Well, that's ridiculous. Am I glad Florida State decided to give USF another home-and-home series? Absolutely. It's a compelling pair of games against a quality opponent that will be just as good in 2015 and 2016 as they are now, if not better. Do I think FSU (or anyone else, for that matter) owes USF a series like that? No way.

College football is not a charity. Unless you're scrambling to fill a hole at the last minute, or you completely lose your mind and schedule a home-and-home with Ball State, you schedule teams because there's a mutual benefit. For teams that agree to travel to USF out of conference, it's a chance to visit one of the biggest high school recruiting areas in the country. Or it's a chance to let some of their snowbird alumni see a game in person. Or they're getting a paycheck out of the deal. Or they're looking down the road and they feel that it will be a quality matchup that can help their playoff resume. Or there's some other reason.* No one schedules because they feel like cutting a team a break.

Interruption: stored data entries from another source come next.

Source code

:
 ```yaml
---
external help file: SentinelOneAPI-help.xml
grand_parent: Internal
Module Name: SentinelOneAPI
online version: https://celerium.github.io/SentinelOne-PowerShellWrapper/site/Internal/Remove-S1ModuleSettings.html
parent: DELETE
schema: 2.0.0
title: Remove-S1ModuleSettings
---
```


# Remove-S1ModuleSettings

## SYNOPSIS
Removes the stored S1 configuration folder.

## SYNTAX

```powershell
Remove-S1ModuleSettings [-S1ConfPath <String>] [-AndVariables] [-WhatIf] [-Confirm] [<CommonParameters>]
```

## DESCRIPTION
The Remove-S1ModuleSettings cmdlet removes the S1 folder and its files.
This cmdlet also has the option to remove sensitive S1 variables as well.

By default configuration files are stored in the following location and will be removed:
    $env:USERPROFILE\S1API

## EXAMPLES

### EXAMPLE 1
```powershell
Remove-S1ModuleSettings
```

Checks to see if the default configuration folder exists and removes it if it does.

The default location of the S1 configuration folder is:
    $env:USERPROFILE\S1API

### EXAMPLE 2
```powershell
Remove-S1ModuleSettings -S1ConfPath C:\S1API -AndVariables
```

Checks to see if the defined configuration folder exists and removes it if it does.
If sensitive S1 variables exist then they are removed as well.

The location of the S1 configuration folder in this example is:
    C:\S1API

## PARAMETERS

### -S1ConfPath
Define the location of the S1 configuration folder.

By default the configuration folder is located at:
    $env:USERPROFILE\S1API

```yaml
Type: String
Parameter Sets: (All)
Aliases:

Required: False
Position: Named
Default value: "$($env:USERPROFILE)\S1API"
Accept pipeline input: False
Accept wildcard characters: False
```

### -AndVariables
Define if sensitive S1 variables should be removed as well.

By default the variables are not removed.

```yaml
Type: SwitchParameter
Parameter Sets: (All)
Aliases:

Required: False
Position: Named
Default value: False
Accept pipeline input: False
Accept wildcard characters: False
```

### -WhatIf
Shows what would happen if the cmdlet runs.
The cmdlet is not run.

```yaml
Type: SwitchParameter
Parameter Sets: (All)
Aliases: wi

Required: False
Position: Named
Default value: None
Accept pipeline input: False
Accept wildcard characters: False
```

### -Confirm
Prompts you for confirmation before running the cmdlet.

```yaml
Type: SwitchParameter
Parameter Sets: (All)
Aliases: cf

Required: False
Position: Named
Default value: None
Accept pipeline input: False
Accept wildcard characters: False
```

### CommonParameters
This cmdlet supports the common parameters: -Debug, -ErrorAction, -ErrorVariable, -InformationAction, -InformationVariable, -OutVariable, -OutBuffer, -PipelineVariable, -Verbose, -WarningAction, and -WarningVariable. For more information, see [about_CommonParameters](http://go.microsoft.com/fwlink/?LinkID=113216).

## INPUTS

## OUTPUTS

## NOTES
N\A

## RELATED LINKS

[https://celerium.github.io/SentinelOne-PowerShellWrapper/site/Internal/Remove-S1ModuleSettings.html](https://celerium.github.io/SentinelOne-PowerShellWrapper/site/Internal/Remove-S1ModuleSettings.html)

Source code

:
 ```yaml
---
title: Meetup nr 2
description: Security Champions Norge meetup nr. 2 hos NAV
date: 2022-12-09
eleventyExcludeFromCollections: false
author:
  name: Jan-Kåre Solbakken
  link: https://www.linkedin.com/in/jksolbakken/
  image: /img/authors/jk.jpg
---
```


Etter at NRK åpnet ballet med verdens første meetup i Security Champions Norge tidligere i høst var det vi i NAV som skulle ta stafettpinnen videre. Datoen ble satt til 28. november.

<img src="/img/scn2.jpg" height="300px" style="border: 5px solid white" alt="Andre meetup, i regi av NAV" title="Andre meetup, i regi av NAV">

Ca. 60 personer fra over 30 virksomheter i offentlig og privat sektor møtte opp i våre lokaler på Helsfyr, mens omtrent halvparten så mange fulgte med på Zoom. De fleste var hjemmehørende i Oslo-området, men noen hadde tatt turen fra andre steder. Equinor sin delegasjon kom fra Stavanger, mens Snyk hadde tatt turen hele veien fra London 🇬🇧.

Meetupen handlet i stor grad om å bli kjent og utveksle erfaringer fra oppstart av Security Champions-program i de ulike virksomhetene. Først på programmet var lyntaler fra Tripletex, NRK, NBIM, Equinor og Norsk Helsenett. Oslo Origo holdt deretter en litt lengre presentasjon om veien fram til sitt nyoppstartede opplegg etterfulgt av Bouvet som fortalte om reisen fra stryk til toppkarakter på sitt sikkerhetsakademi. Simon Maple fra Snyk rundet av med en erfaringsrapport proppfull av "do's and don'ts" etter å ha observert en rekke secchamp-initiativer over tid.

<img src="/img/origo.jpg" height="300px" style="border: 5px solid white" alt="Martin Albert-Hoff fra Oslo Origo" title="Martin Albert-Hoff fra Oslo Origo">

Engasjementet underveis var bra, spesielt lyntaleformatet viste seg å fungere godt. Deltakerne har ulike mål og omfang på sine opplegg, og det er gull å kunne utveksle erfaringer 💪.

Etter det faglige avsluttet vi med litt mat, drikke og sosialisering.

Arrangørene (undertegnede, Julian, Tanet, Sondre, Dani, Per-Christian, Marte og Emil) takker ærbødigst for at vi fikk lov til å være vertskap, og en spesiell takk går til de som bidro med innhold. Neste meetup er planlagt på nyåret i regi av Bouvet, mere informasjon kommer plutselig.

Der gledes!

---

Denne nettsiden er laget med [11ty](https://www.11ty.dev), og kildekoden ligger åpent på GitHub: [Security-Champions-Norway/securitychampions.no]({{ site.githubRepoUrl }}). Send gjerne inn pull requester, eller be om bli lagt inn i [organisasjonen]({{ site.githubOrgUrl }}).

USF certainly hasn't scheduled that way against in-state opponents. They kept the terms in their favor when they scheduled FAU and FIU, getting 2-for-1's with both of them. And if we're going to use the "they should play every year because it's an exciting matchup!" line of reasoning, then why weren't USF and C. Florida playing every year before they were put in the same conference together? It's because USF didn't feel like there was a mutual benefit. One of the reasons the two teams played their four-game series from 2005-2008 is because the Bulls had to play C-USA teams as a condition of leaving the conference to join the Big East. They could have played before 2005, but USF probably felt like losing to the Knights that early on would have stunted the program. They could have played since 2008, but USF felt they had proved they were the superior program by winning all four games. So it didn't happen.

(It works the other way, too. Remember when USF offered to play the Knights at the Citrus Bowl last year and split the proceeds, but C. Florida turned them down because they wanted to play on campus? That wasn't mutually advantageous, so the game didn't happen.)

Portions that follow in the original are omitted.